• **EXERCISE GOAL**: Exactly the lines starting at the line containing "Hi, I'm Connor" and ending at the line containing "I'm a self-taught" are to be written out from the listing below, both included.

• **DATA FOR ANALYSIS**:
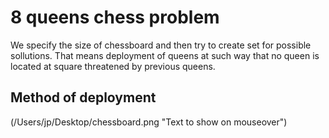 # 8 queens chess problem

We specify the size of chessboard and then try to create set for possible sollutions.
That means deployment of queens at such way that no queen is located at square threatened by previous queens.

## Method of deployment

 (/Users/jp/Desktop/chessboard.png "Text to show on mouseover")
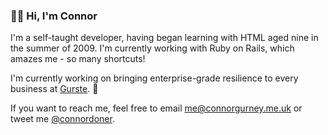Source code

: ### 👋🏻 Hi, I'm Connor

I'm a self-taught developer, having began learning with HTML aged nine in the summer of 2009. I'm currently working with Ruby on Rails, which amazes me - so many shortcuts!

I'm currently working on bringing enterprise-grade resilience to every business at [Gurste](https://www.gurstecollective.com). 🚀

If you want to reach me, feel free to email <me@connorgurney.me.uk> or tweet me [@connordoner](https://www.twitter.com/connordoner).
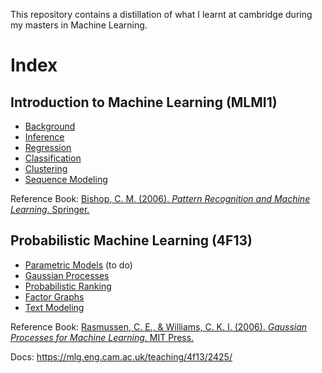 This repository contains a distillation of what I learnt at cambridge during my masters in Machine Learning. 
# Index 

## Introduction to Machine Learning (MLMI1)

- [Background](MLMI1/0-prob-background.md)
- [Inference](MLMI1/1-inference.md)
- [Regression](MLMI1/2-regression.md)
- [Classification](MLMI1/3-classification.md)
- [Clustering](MLMI1/4-clustering.md)
- [Sequence Modeling](MLMI1/5-sequence-modeling.md)

Reference Book: [Bishop, C. M. (2006). _Pattern Recognition and Machine Learning_. Springer.](https://www.microsoft.com/en-us/research/uploads/prod/2006/01/Bishop-Pattern-Recognition-and-Machine-Learning-2006.pdf)

## Probabilistic Machine Learning (4F13)

- [Parametric Models](#) (to do)
- [Gaussian Processes](4F13/2-gaussian-processes.md)
- [Probabilistic Ranking](4F13/3-probabilistic-ranking.md)
- [Factor Graphs](4F13/4-factor-graphs.md)
- [Text Modeling](4F13/5-text-modeling.md)

Reference Book: [Rasmussen, C. E., & Williams, C. K. I. (2006). _Gaussian Processes for Machine Learning_. MIT Press.](https://gaussianprocess.org/gpml/)

Docs: https://mlg.eng.cam.ac.uk/teaching/4f13/2425/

• **OUTPUT FOR THIS EXERCISE**:
: ### 👋🏻 Hi, I'm Connor

I'm a self-taught developer, having began learning with HTML aged nine in the summer of 2009. I'm currently working with Ruby on Rails, which amazes me - so many shortcuts!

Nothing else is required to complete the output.